I would like to introduce Minx and Bruno our awesum family guardians :) As you can see they are Maremma Sheepdogs and are not well known as family pets. This breed is usually kept as livestock guardians to protect flocks of animals from predators.
But thus far they have proven themselves as beautiful family dogs, I've not had a problem with them being aggressive to our other animals nor have I had a problem with them being aggressive with people. I did a lot of research before choosing this breed. Our beloved Nelson passed away a couple of years ago. He was a chocolate Kelpie and he was with up for 14 years. He was almost human and was so clever!!! I'll have to try to find a photo of him from the other hard drive. We wanted to get another Kelpie, but we knew we would always compare the new one to Nelson so we decided not to get another one.

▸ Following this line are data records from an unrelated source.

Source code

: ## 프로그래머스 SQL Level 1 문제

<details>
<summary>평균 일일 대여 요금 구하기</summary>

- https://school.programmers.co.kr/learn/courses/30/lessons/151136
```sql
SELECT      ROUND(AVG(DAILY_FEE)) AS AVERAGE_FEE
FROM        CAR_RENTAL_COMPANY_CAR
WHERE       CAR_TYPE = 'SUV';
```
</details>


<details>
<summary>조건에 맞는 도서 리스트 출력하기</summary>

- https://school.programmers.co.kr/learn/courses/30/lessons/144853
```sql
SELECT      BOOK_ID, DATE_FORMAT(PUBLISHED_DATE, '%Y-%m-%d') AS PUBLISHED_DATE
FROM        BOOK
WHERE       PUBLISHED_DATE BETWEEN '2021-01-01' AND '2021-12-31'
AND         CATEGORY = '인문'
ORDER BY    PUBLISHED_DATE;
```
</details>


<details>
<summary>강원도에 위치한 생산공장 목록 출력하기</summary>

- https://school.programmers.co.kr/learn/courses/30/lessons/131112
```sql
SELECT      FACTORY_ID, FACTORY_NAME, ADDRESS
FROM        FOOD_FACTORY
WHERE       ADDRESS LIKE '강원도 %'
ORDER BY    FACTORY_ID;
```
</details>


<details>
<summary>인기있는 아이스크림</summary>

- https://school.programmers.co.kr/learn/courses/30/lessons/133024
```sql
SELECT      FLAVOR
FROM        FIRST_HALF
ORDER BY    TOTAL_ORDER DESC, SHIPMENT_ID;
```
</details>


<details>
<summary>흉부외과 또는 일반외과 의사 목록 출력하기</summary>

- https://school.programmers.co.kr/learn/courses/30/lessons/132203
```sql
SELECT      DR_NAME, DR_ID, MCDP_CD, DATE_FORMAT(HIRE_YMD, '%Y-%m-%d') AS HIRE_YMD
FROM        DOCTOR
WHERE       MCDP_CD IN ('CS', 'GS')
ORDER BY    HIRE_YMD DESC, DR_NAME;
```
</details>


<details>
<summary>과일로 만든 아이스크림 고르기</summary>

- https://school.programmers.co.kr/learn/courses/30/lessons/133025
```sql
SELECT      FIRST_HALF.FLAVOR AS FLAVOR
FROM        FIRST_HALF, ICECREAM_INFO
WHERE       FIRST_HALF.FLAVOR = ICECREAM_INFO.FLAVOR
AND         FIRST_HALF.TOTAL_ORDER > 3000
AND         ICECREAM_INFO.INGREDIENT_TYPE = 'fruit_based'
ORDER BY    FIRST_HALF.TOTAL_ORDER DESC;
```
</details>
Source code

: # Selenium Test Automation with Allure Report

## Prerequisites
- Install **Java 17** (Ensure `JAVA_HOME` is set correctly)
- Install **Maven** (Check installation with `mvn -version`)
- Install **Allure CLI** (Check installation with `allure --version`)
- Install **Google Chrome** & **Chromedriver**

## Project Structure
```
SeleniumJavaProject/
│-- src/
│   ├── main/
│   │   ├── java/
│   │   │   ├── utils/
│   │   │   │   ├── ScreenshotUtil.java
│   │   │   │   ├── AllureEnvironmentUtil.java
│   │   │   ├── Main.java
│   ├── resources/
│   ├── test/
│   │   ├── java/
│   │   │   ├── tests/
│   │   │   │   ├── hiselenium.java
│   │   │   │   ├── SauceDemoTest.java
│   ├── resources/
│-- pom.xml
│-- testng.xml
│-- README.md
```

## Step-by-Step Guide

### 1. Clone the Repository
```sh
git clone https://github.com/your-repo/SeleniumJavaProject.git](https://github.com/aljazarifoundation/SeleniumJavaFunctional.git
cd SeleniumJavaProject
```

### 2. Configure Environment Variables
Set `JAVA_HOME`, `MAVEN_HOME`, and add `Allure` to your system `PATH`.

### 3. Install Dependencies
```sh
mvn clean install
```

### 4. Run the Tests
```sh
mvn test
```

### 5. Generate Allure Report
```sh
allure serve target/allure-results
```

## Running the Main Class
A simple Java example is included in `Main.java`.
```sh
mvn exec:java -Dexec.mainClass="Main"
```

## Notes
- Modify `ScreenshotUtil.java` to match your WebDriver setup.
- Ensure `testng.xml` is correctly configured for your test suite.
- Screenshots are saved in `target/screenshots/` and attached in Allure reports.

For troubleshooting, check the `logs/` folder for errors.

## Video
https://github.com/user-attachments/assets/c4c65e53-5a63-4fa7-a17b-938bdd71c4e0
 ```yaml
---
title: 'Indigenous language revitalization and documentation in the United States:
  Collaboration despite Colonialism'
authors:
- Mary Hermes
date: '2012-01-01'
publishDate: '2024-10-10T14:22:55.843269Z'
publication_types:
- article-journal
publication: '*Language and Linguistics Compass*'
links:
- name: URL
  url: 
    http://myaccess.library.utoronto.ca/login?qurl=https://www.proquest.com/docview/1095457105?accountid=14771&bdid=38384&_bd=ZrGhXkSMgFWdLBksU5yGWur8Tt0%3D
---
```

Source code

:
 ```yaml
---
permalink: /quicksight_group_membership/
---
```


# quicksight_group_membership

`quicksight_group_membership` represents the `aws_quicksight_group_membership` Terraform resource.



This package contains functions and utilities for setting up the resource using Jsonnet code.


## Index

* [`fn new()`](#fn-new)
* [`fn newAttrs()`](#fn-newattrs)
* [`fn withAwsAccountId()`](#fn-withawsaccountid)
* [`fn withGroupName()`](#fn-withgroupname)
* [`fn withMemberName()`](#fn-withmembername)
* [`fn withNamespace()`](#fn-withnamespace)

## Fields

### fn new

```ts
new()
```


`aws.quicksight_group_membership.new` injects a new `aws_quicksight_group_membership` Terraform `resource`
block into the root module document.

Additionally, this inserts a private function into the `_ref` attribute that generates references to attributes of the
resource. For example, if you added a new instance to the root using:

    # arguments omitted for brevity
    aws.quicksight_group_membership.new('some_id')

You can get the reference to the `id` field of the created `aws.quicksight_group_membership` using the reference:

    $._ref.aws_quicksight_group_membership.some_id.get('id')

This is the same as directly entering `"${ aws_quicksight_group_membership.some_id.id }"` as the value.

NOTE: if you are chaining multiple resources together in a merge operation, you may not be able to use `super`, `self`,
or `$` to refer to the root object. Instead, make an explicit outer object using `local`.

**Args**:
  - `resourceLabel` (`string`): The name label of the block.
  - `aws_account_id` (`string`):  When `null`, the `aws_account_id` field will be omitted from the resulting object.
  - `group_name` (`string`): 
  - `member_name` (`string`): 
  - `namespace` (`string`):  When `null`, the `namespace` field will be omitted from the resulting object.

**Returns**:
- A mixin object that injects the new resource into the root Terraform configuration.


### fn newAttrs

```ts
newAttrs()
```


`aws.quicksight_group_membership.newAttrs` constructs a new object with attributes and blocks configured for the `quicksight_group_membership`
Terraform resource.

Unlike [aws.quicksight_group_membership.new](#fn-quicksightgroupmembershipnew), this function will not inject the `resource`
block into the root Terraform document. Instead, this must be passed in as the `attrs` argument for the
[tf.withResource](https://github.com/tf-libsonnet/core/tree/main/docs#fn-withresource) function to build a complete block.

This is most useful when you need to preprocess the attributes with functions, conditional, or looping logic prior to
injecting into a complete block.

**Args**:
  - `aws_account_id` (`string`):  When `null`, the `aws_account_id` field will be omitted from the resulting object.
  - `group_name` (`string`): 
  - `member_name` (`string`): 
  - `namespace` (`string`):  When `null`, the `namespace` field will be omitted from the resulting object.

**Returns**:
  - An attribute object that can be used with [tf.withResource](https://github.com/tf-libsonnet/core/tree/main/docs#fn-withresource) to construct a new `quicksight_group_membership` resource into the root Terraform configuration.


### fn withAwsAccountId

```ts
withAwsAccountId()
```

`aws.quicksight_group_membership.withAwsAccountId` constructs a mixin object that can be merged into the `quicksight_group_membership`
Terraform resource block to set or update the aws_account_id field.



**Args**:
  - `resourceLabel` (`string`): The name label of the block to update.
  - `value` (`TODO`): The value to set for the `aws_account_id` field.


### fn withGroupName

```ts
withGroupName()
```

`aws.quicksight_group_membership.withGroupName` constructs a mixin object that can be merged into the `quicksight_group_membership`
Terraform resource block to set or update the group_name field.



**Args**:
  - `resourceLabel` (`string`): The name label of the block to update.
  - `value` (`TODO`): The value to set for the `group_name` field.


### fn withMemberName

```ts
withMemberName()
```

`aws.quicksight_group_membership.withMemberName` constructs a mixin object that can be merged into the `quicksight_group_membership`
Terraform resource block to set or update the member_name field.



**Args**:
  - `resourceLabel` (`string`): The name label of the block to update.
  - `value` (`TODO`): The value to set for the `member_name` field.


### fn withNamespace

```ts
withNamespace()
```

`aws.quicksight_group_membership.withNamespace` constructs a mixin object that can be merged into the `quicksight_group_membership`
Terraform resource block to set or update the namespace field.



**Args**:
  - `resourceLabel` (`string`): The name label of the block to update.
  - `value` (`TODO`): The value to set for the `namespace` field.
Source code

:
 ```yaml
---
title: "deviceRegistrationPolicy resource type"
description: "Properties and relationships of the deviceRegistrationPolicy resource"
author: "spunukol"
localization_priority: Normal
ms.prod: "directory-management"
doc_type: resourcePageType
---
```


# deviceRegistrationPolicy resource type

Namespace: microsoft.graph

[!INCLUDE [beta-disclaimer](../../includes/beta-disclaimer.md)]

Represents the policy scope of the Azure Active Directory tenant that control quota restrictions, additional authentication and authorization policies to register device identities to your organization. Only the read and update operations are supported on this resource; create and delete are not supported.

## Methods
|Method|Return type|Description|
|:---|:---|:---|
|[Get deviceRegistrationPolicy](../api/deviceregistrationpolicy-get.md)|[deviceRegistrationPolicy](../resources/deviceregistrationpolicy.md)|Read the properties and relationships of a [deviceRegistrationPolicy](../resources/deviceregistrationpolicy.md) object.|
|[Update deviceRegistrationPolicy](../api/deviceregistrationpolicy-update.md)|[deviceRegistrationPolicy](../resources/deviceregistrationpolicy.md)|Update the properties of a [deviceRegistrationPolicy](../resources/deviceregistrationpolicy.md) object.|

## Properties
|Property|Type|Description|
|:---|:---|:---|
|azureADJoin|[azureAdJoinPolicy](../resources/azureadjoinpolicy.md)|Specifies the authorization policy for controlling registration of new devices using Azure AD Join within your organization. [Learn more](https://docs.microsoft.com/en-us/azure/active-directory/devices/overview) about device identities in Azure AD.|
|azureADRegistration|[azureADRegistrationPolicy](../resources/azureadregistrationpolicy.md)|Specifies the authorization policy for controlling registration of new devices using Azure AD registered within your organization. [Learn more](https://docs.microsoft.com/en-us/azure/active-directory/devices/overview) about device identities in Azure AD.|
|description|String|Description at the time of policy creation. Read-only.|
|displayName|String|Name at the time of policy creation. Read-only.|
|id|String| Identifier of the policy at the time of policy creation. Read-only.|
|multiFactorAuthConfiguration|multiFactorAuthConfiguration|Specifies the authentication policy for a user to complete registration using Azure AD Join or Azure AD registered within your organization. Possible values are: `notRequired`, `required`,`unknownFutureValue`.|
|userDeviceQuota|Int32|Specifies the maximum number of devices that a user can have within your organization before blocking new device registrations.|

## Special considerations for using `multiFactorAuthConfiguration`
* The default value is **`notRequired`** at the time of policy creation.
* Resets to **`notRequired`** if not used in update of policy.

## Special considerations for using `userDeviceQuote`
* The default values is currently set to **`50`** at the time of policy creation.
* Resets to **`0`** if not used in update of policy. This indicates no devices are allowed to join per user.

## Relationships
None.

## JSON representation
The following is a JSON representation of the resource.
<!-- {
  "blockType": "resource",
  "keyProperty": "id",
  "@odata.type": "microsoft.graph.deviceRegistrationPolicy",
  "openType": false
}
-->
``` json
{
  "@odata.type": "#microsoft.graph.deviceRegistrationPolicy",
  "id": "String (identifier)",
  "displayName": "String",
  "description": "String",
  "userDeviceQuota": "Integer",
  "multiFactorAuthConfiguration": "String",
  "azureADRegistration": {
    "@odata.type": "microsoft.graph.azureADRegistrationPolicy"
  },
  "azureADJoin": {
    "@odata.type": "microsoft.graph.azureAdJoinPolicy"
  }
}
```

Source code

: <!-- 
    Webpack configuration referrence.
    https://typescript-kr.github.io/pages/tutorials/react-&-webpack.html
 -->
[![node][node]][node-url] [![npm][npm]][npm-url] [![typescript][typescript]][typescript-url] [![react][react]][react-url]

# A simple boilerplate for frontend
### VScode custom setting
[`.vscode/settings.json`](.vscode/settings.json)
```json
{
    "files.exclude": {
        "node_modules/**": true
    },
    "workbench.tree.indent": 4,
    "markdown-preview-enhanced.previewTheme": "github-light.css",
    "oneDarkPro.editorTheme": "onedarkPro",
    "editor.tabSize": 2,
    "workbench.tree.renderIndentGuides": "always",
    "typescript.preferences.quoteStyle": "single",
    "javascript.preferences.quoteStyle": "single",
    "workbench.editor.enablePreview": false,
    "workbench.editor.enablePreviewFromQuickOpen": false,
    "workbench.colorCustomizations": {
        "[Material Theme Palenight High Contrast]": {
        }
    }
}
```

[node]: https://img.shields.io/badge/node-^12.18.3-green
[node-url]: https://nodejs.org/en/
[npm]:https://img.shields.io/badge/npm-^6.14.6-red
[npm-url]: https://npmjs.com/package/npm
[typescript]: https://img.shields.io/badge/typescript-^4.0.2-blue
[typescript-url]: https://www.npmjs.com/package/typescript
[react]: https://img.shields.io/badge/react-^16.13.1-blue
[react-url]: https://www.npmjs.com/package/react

The following info I have copied from www.burkesbackyard.com.au/factsheets/Dogs/Maremma-Sheepdog/1923
Temperament: Friendly with family, wary of strangers
Lifespan: 10-14 years
Recommended for: Flock protection
These large white dogs are bred to protect flocks, they are friendly to their family but aloof and wary of strangers.
Appearance: This is a large, strongly-built white dog weighing up to 45kg (100lb) and standing to 73cm (28"). It has a heavy double coat, thick neck ruff and a thickly-plumed tail held curled over its back.
Temperament: The Maremma is said to be aloof, independent and protective of its family and territory. The breed was developed to protect herds of sheep and most will bond quickly with the designated flock be it angoras, chickens or sheep and defend it against all-comers. Breeders report a high proportion of animals are sold for flock protection. They say potential owners buying the dogs as pets for city living should be aware of the dogs tendency to bark which might disturb neighbours.
Health: Large breed apparently without hereditary bone diseases; Temperament in early strains is "touchy". It is important to meet the parents before selecting a pup and to socialise the pup.
Uses: Maremmas are shepherd dogs which bond with their flock and protect it. Breeders say they are not herding dogs as the flock would need to be scared of the dog to achieve this function, which is not the case. They can be bonded to almost any vulnerable flock animal, sheep, angoras, chickens, and more recently, alpacas. One breeder reported foxes took up to 30% of new lambs before he introduced Maremmas to his flock. He has not lost a lamb to predators since.
Training: This is not a breed known for its submissive attitude to humans. Breeders say it is an independent thinker and will be aloof to most people. Basic leash training is recommended because the Maremma will need to be controlled or separated when the flock is mustered. Most breeders find their dog will bond easily with their human family. The dog's working career begins when the pup is penned with its flock until it is three months old, then it is allowed into the paddock with the flock.
Ideal owner: Generally this is a working dog used by farmers. Individual Maremmas sold as pets in highly urbanised situation have not always succeeded. As pets they need about 30 minutes exercise a day. Owners also report once off the leash Maremmas don't always return promptly. However, most working Maremmas are good family dogs.
Grooming: Even working Maremmas should be groomed occasionally to remove burrs and grass seeds which can irritate the skin if neglected. Bath when necessary.
Popularity: In the past decade Maremmas have jumped from just 10 registered with the Australian National Kennel Council in 1986 to 288 in 1996.
History: The Maremma is essentially an Italian sheepdog, and is named after the region where it was developed.